━━━ DATA FOR PROCESSING
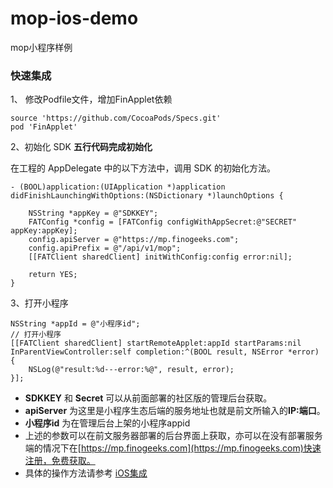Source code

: # mop-ios-demo
mop小程序样例

### 快速集成

1、 修改Podfile文件，增加FinApplet依赖

```
source 'https://github.com/CocoaPods/Specs.git'
pod 'FinApplet'
```
2、初始化 SDK **五行代码完成初始化**

在工程的 AppDelegate 中的以下方法中，调用 SDK 的初始化方法。

```
- (BOOL)application:(UIApplication *)application didFinishLaunchingWithOptions:(NSDictionary *)launchOptions {
	
    NSString *appKey = @"SDKKEY";
    FATConfig *config = [FATConfig configWithAppSecret:@"SECRET" appKey:appKey];
    config.apiServer = @"https://mp.finogeeks.com"; 
    config.apiPrefix = @"/api/v1/mop";
    [[FATClient sharedClient] initWithConfig:config error:nil];
    
    return YES;
}
```

3、打开小程序

```
NSString *appId = @"小程序id";
// 打开小程序
[[FATClient sharedClient] startRemoteApplet:appId startParams:nil InParentViewController:self completion:^(BOOL result, NSError *error) {
    NSLog(@"result:%d---error:%@", result, error);
}];
```

* **SDKKEY** 和 **Secret** 可以从前面部署的社区版的管理后台获取。
* **apiServer** 为这里是小程序生态后端的服务地址也就是前文所输入的**IP:端口**。
* **小程序id** 为在管理后台上架的小程序appid
* 上述的参数可以在前文服务器部署的后台界面上获取，亦可以在没有部署服务端的情况下在[https://mp.finogeeks.com](https://mp.finogeeks.com)快速注册，免费获取。
* 具体的操作方法请参考 [iOS集成](https://mp.finogeeks.com/mop/document/runtime-sdk/sdk-integrate/ios.html)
━━━━━━
• [PROBLEM TO SOLVE] Show the lines above that include "error".

• [REPLY TO THE TASK]
    [[FATClient sharedClient] initWithConfig:config error:nil];
[[FATClient sharedClient] startRemoteApplet:appId startParams:nil InParentViewController:self completion:^(BOOL result, NSError *error) {
    NSLog(@"result:%d---error:%@", result, error);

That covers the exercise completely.